As(III) oxidation and kinetic analysis by Herminiimonas arsenicoxydans-loaded electrospinning activated carbon fiber biofilms

Abstract

In this study, an integrated and assembled recyclable biofilm material was prepared by loading Herminiimonas arsenicoxydans (H. arsenicoxydans) onto electrospun biomass-activated carbon nanofibers (denoted as H. arsenicoxydans-BACFs films). The H. arsenicoxydans-BACFs biofilms showed an approximately 50% increase in As(III) removal rate for 50 mg/L during a 48-h incubation. Furthermore, the biofilms demonstrated satisfactory biocompatibility, ideal catalytic As(III) oxidation and excellent recyclability in cyclic reactions (at least 5 runs). The improved catalytic efficiency is mainly due to a large amount of biomass accumulation and biofilms formation on the surface of the BACF films.
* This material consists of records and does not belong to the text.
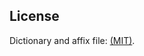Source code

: ## License

Dictionary and affix file: [(MIT)](https://github.com/wooorm/dictionaries/blob/master/dictionaries/fa-IR/LICENSE).

[hunspell]: http://hunspell.github.io

[source]: http://jasjoo.com

[dictionaries]: https://github.com/wooorm/dictionaries
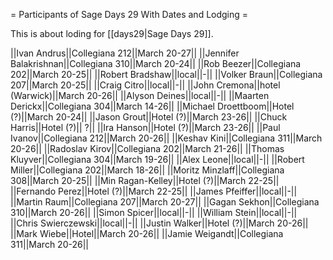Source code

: = Participants of Sage Days 29 With Dates and Lodging =

This is about loding for [[days29|Sage Days 29]].

||Ivan Andrus||Collegiana 212||March 20-27||
||Jennifer Balakrishnan||Collegiana 310||March 20-24||
||Rob Beezer||Collegiana 202||March 20-25||
||Robert Bradshaw||local||-||
||Volker Braun||Collegiana 207||March 20-25||
||Craig Citro||local||-||
||John Cremona||hotel (Warwick)||March 20-26||
||Alyson Deines||local||-||
||Maarten Derickx||Collegiana 304||March 14-26||
||Michael Droettboom||Hotel (?)||March 20-24||
||Jason Grout||Hotel (?)||March 23-26||
||Chuck Harris||Hotel (?)|| ?||
||Ira Hanson||Hotel (?)||March 23-26||
||Paul Ivanov||Collegiana 212||March 20-26||
||Keshav Kini||Collegiana 311||March 20-26||
||Radoslav Kirov||Collegiana 202||March 21-26||
||Thomas Kluyver||Collegiana 304||March 19-26||
||Alex Leone||local||-||
||Robert Miller||Collegiana 202||March 18-26||
||Moritz Minzlaff||Collegiana 308||March 20-25||
||Min Ragan-Kelley||Hotel (?)||March 22-25||
||Fernando Perez||Hotel (?)||March 22-25||
||James Pfeiffer||local||-||
||Martin Raum||Collegiana 207||March 20-27||
||Gagan Sekhon||Collegiana 310||March 20-26||
||Simon Spicer||local||-||
||William Stein||local||-||
||Chris Swierczewski||local||-||
||Justin Walker||Hotel (?)||March 20-26||
||Mark Wiebe||Hotel||March 20-26||
||Jamie Weigandt||Collegiana 311||March 20-26||
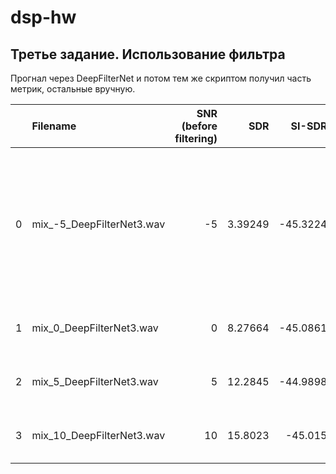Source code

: # dsp-hw

## Третье задание. Использование фильтра


Прогнал через DeepFilterNet и потом тем же скриптом получил часть метрик, остальные вручную.

|    | Filename                  | SNR (before filtering) |      SDR |   SI-SDR |    PESQ | NISQA   | DNSMOS   | MOS   |
|---:|:--------------------------|------:|---------:|---------:|--------:|:--------|:---------|:------|
|  0 | mix_-5_DeepFilterNet3.wav |    -5 |  3.39249 | -45.3224 | 1.23607 | 3.045371  3.017256  3.967818  3.427338 | 3.3585193 | 2.5 (В начале почти идеально, в конце такое чувство что фильтр только хуже сделал) | 
|  1 | mix_0_DeepFilterNet3.wav  |     0 |  8.27664 | -45.0861 | 1.54594 | 3.774391  3.745236  4.243632  3.983888 | 3.989788 | 3.75 |
|  2 | mix_5_DeepFilterNet3.wav  |     5 | 12.2845  | -44.9898 | 2.1792  | 4.209193  4.132720  4.430441  4.110410 | 4.0497723 | 4.5 |
|  3 | mix_10_DeepFilterNet3.wav |    10 | 15.8023  | -45.015  | 2.68805 | 4.404206  4.225575  4.498682  4.185361 | 4.164157 | 4.75 |

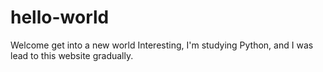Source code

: # hello-world
Welcome get into a new world
Interesting, I'm studying Python, and I was lead to this website gradually.
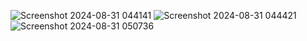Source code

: ![Screenshot 2024-08-31 044141](https://github.com/user-attachments/assets/681fa365-e912-4303-be12-c4a059db3dda)
![Screenshot 2024-08-31 044421](https://github.com/user-attachments/assets/cde6598e-1b30-4dfe-be76-bb93cd7922f1)
![Screenshot 2024-08-31 050736](https://github.com/user-attachments/assets/294fd3b4-3428-4559-a6c0-529b5b5a00f6)
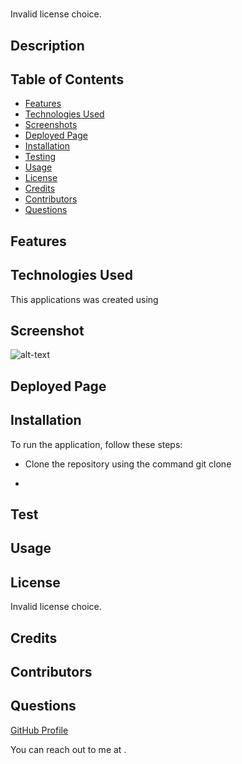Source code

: # 



  Invalid license choice.
  


## Description


## Table of Contents
* [Features](#features)
* [Technologies Used](#technologiesUsed)
* [Screenshots](#screenshot)
* [Deployed Page](#deployedPage)
* [Installation](#installation)
* [Testing](#testing)
* [Usage](#usage)
* [License](#license)
* [Credits](#credits)
* [Contributors](#contributors)
* [Questions](#questions)

## Features


## Technologies Used
This applications was created using 



## Screenshot
![alt-text]()

## Deployed Page


## Installation
To run the application, follow these steps: 

* Clone the repository using the command git clone 

*  

## Test


## Usage


## License
Invalid license choice.

## Credits


## Contributors


## Questions
[GitHub Profile](https://github.com//) 

You can reach out to me at .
More important, the BACF films as an electron transport medium from an oxidized state to a reduced state promote the electron transfer of As(III) oxidation of H. arsenicoxydans. The dual factors can synergistically promote As(III) oxidation efficiency. The oxidation process of As(III) in the H. arsenicoxydans-BACFs composite biofilm reactor was more in line with the first-order kinetic equation, and the oxidation rate of As(III) by H. arsenicoxydans-BACF0.4 was the fastest. The H. arsenicoxydans-BACF films outperformed conventional catalytic materials and could represent biomaterials for the remediation of As(III)-contaminated wastewater.